The last nitpicks i see is that we should use content for blob and revision for commit in the swh methods.
You did use directory instead of tree :D

In D190#3885, @ardumont wrote:

The last nitpicks i see is that we should use content for blob and revision for commit in the swh methods.
You did use directory instead of tree :D

I'm not sure about that. For instance, we're not creating "revision commands" but "commit commands from a revision". We don't compute "content commands", but "blob commands from the contents in a directory". I tried to stay consistent (what's on git side uses git terminology, and what's on swh side uses swh terminology) but if you see specific examples where this is not respected I can change them.
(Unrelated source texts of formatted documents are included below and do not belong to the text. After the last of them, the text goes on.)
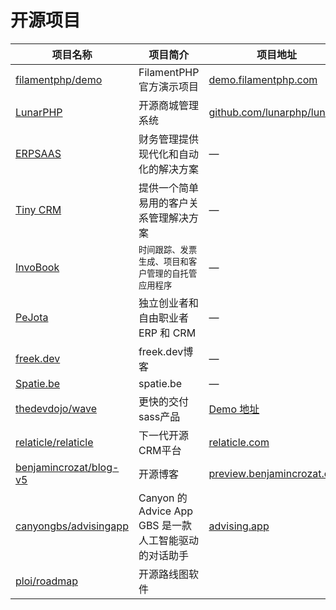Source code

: <!-- markdownlint-disable MD013 -->
# 开源项目

| 项目名称                                                                              | 项目简介                                     | 项目地址                                                              |
|-----------------------------------------------------------------------------------|------------------------------------------|-------------------------------------------------------------------|
| [filamentphp/demo](https://github.com/filamentphp/demo)                           | FilamentPHP官方演示项目                        | [demo.filamentphp.com](https://demo.filamentphp.com)              |
| [LunarPHP](https://lunarphp.io/)                                                  | 开源商城管理系统                                 | [github.com/lunarphp/lunar](https://github.com/lunarphp/lunar)    |
| [ERPSAAS](https://github.com/andrewdwallo/erpsaas)                                | 财务管理提供现代化和自动化的解决方案                       | —                                                                 |
| [Tiny CRM](https://github.com/frikishaan/tiny-crm)                                | 提供一个简单易用的客户关系管理解决方案                      | —                                                                 |
| [InvoBook](https://github.com/Hasnayeen/invobook)                                 | <small>时间跟踪、发票生成、项目和客户管理的自托管应用程序</small> | —                                                                 |
| [PeJota](https://github.com/mazer-dev/pejota)                                     | 独立创业者和自由职业者 ERP 和 CRM                    | —                                                                 |
| [freek.dev](https://github.com/spatie/freek.dev/tree/main/app/Filament/Resources) | freek.dev博客                              | —                                                                 |
| [Spatie.be](https://github.com/spatie/spatie.be/tree/main/app/Filament)           | spatie.be                                | —                                                                 |
| [thedevdojo/wave](https://github.com/thedevdojo/wave)                             | 更快的交付sass产品                              | [Demo 地址](https://devdojo.com/wave/demo)                          |
| [relaticle/relaticle](https://github.com/relaticle/relaticle)                     | 下一代开源CRM平台                               | [relaticle.com](https://relaticle.com/)                           |
| [benjamincrozat/blog-v5](https://github.com/benjamincrozat/blog-v5)               | 开源博客                                     | [preview.benjamincrozat.com](https://preview.benjamincrozat.com/) |
| [canyongbs/advisingapp](https://github.com/canyongbs/advisingapp)                 | Canyon 的 Advice App GBS 是一款人工智能驱动的对话助手   | [advising.app](https://advising.app/)                             |
| [ploi/roadmap](https://github.com/ploi/roadmap)                                   | 开源路线图软件                                  |                                                                   |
I'm not sure about that. For instance, we're not creating "revision commands" but "commit commands from a revision". We don't compute "content commands", but "blob commands from the contents in a directory". I tried to stay consistent (what's on git side uses git terminology, and what's on swh side uses swh terminology) but if you see specific examples where this is not respected I can change them.

Yes, fair enough. I was asking myself that later on.

This revision is now accepted and ready to land.Mar 13 2017, 6:11 PM
This revision was automatically updated to reflect the committed changes.